** What you will do **
With the pictures set aside, write out all of the data exactly as it stands.

*** Begin section ***

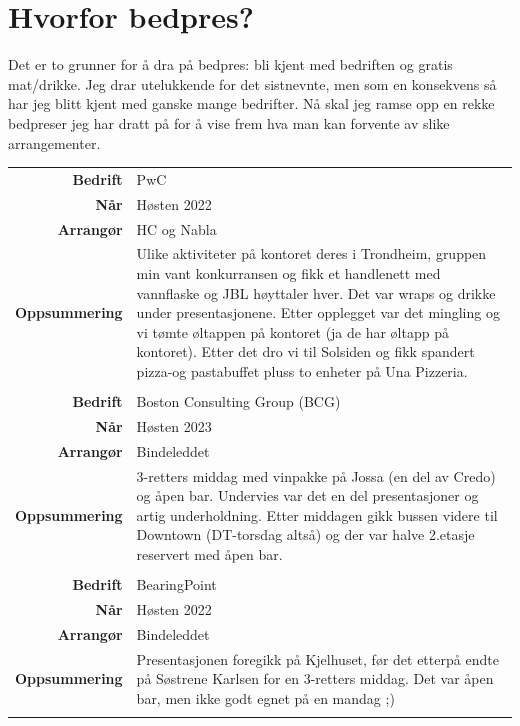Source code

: \section{Hvorfor bedpres?}

Det er to grunner for å dra på bedpres: bli kjent med bedriften og gratis mat/drikke. Jeg drar utelukkende for det sistnevnte, men som en konsekvens så har jeg blitt kjent med ganske mange bedrifter. Nå skal jeg ramse opp en rekke bedpreser jeg har dratt på for å vise frem hva man kan forvente av slike arrangementer.

\begin{table}[H]
    \centering
    \begin{tabular}{r p{10cm}}
        \textbf{Bedrift} & PwC \\
        \textbf{Når} & Høsten 2022\\
        \textbf{Arrangør} & HC og Nabla\\
        \textbf{Oppsummering} & Ulike aktiviteter på kontoret deres i Trondheim, gruppen min vant konkurransen og fikk et handlenett med vannflaske og JBL høyttaler hver. Det var wraps og drikke under presentasjonene. Etter opplegget var det mingling og vi tømte øltappen på kontoret (ja de har øltapp på kontoret). Etter det dro vi til Solsiden og fikk spandert pizza-og pastabuffet pluss to enheter på Una Pizzeria.\\
        & \\
        \textbf{Bedrift} & Boston Consulting Group (BCG)\\
        \textbf{Når} & Høsten 2023\\
        \textbf{Arrangør} & Bindeleddet\\
        \textbf{Oppsummering} & 3-retters middag med vinpakke på Jossa (en del av Credo) og åpen bar. Undervies var det en del presentasjoner og artig underholdning. Etter middagen gikk bussen videre til Downtown (DT-torsdag altså) og der var halve 2.etasje reservert med åpen bar.\\
        & \\
        \textbf{Bedrift} &  BearingPoint\\
        \textbf{Når} & Høsten 2022\\
        \textbf{Arrangør} & Bindeleddet\\
        \textbf{Oppsummering} & Presentasjonen foregikk på Kjelhuset, før det etterpå endte på Søstrene Karlsen for en 3-retters middag. Det var åpen bar, men ikke godt egnet på en mandag ;)\\
        & \\

\end{tabular}
\end{table}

*** End section ***

** Output below **
Source code

: \section{Hvorfor bedpres?}

Det er to grunner for å dra på bedpres: bli kjent med bedriften og gratis mat/drikke. Jeg drar utelukkende for det sistnevnte, men som en konsekvens så har jeg blitt kjent med ganske mange bedrifter. Nå skal jeg ramse opp en rekke bedpreser jeg har dratt på for å vise frem hva man kan forvente av slike arrangementer.

\begin{table}[H]
    \centering
    \begin{tabular}{r p{10cm}}
        \textbf{Bedrift} & PwC \\
        \textbf{Når} & Høsten 2022\\
        \textbf{Arrangør} & HC og Nabla\\
        \textbf{Oppsummering} & Ulike aktiviteter på kontoret deres i Trondheim, gruppen min vant konkurransen og fikk et handlenett med vannflaske og JBL høyttaler hver. Det var wraps og drikke under presentasjonene. Etter opplegget var det mingling og vi tømte øltappen på kontoret (ja de har øltapp på kontoret). Etter det dro vi til Solsiden og fikk spandert pizza-og pastabuffet pluss to enheter på Una Pizzeria.\\
        & \\
        \textbf{Bedrift} & Boston Consulting Group (BCG)\\
        \textbf{Når} & Høsten 2023\\
        \textbf{Arrangør} & Bindeleddet\\
        \textbf{Oppsummering} & 3-retters middag med vinpakke på Jossa (en del av Credo) og åpen bar. Undervies var det en del presentasjoner og artig underholdning. Etter middagen gikk bussen videre til Downtown (DT-torsdag altså) og der var halve 2.etasje reservert med åpen bar.\\
        & \\
        \textbf{Bedrift} &  BearingPoint\\
        \textbf{Når} & Høsten 2022\\
        \textbf{Arrangør} & Bindeleddet\\
        \textbf{Oppsummering} & Presentasjonen foregikk på Kjelhuset, før det etterpå endte på Søstrene Karlsen for en 3-retters middag. Det var åpen bar, men ikke godt egnet på en mandag ;)\\
        & \\

\end{tabular}
\end{table}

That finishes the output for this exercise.